Like any good love affair, it has had its ups and downs.

Having sold French sovereign debt for the fifth month in a row in March, Japanese investors may start to rekindle their interest, according to fund managers interviewed by Bloomberg including Nissay Asset Management and Amundi Asset Management. Emmanuel Macron’s victory in Sunday’s presidential election has removed the major political risk factor and yields are attractive, they say.

“With the key risk factor in Europe out of the way, it will be easier for investors like ourselves to consider overweighting France,” said Eiichiro Miura, chief portfolio manager at Nissay in Tokyo. Life insurers and pension funds could start directing more money into European bond and credit markets, he said. The firm, with $80 billion under management, is a unit of life insurer Nippon Life Insurance.

Japanese investors sold a net ¥942.8 billion ($8.3 billion) of French sovereign bonds in March, after dumping a record amount in February. The notes had fallen in the first two months of the year on positive poll figures from far-right candidate Marine Le Pen. Now, with the election out of the way, France’s 10-year government bond yield of 0.85 percent compares favorably with the 0.04 percent yield available from equivalent Japanese securities, and the zero percent yield target of the Bank of Japan.

“Considering France’s double A credit rating status and the spreads, there is some more room for Japanese investors to direct their funds into France,” said Masaru Hamasaki, head of the strategy and economic research department at Amundi Asset Management in Tokyo. “France’s sovereign credit default swap narrowed since the first round of the presidential election, but French bonds will remain attractive for Japanese investors.”

The yield on France’s 10-year notes has fallen 9 basis points since Macron won the first round of the country’s presidential election on April 24.

Political uncertainty persists in Europe, with France’s parliamentary election coming up next month, an election in Germany in September and one in Italy expected by late May 2018. However, Japanese investors are likely to continue to search for yield in the region, faced with ultralow interest rates at home and rising currency hedge costs for U.S. dollar-denominated bonds.

“The parliamentary election will be important for Macron and depending on the outcome, France could face political instability, but even in such a case, this is not seen leading to a major political crisis,” said Shigeki Sakaki, chief strategist at Nomura Asset Management in Tokyo.
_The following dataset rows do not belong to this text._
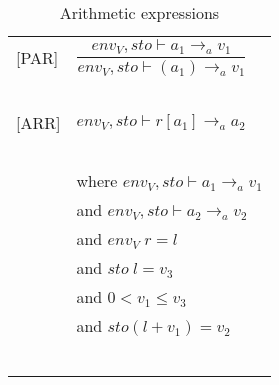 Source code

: \begin{longtable}{l l}
[PAR] & $\dfrac{env_V, sto \vdash a_1 \rightarrow_a v_1}{env_V, sto \vdash (a_1) \rightarrow_a v_1}$ \\
~ & ~ \\

[ARR] & $env_V, sto \vdash r[a_1] \rightarrow_a a_2$ \\
~ & ~ \\
~ & \indent\indent where $env_V, sto \vdash a_1 \rightarrow_a v_1$ \\
~ & \indent\indent and $env_V, sto \vdash a_2 \rightarrow_a v_2$ \\
~ & \indent\indent and $env_V \; r = l$ \\
~ & \indent\indent and $sto \; l = v_3$ \\
~ & \indent\indent and $0 < v_1 \leq v_3$ \\
~ & \indent\indent and $sto(l + v_1) = v_2$ \\
~ & ~ \\
\caption{Arithmetic expressions}
\end{longtable}

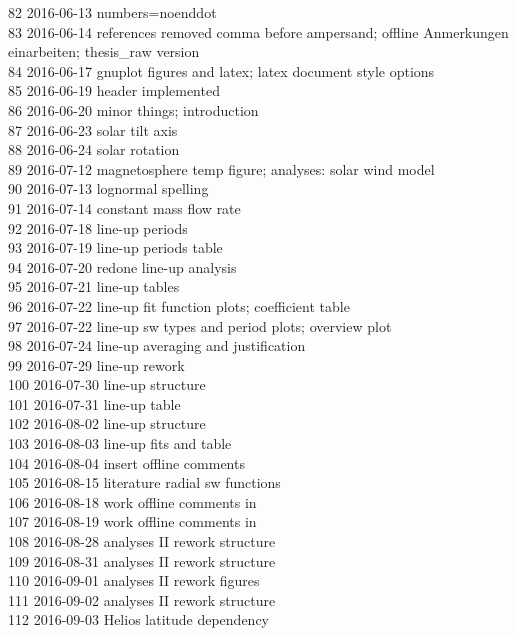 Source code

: \begin{footnotesize}
82	2016-06-13	numbers=noenddot\\
83	2016-06-14	references removed comma before ampersand; offline Anmerkungen einarbeiten; thesis\_raw version\\
84	2016-06-17	gnuplot figures and latex; latex document style options\\
85	2016-06-19	header implemented\\
86	2016-06-20	minor things; introduction\\
87	2016-06-23	solar tilt axis\\
88	2016-06-24	solar rotation\\
89	2016-07-12	magnetosphere temp figure; analyses: solar wind model\\
90	2016-07-13	lognormal spelling\\
91	2016-07-14	constant mass flow rate\\
92	2016-07-18	line-up periods\\
93	2016-07-19	line-up periods table\\
94	2016-07-20	redone line-up analysis\\
95	2016-07-21	line-up tables\\
96	2016-07-22	line-up fit function plots; coefficient table\\
97	2016-07-22	line-up sw types and period plots; overview plot\\
98	2016-07-24	line-up averaging and justification\\
99	2016-07-29	line-up rework\\
100	2016-07-30	line-up structure\\
101	2016-07-31	line-up table\\
102	2016-08-02	line-up structure\\
103	2016-08-03	line-up fits and table\\
104	2016-08-04	insert offline comments\\
105	2016-08-15	literature radial sw functions\\
106	2016-08-18	work offline comments in\\
107	2016-08-19	work offline comments in\\
108	2016-08-28	analyses II rework structure\\
109	2016-08-31	analyses II rework structure\\
110	2016-09-01	analyses II rework figures\\
111	2016-09-02	analyses II rework structure\\
112	2016-09-03	Helios latitude dependency\\

\end{footnotesize}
Nomura has assets under management worth more than ¥47 trillion.

Still, some investors may wait to confirm the results of these elections before committing to invest.

“I don’t think investors will be overly aggressive now to allocate their money into France at current price levels,” said Hidenori Suezawa, chief bond strategist at SMBC Nikko Securities in Tokyo. “We need to see the outcome of the election in June to see whether or not the presidency of Macron will actually bring political stability.”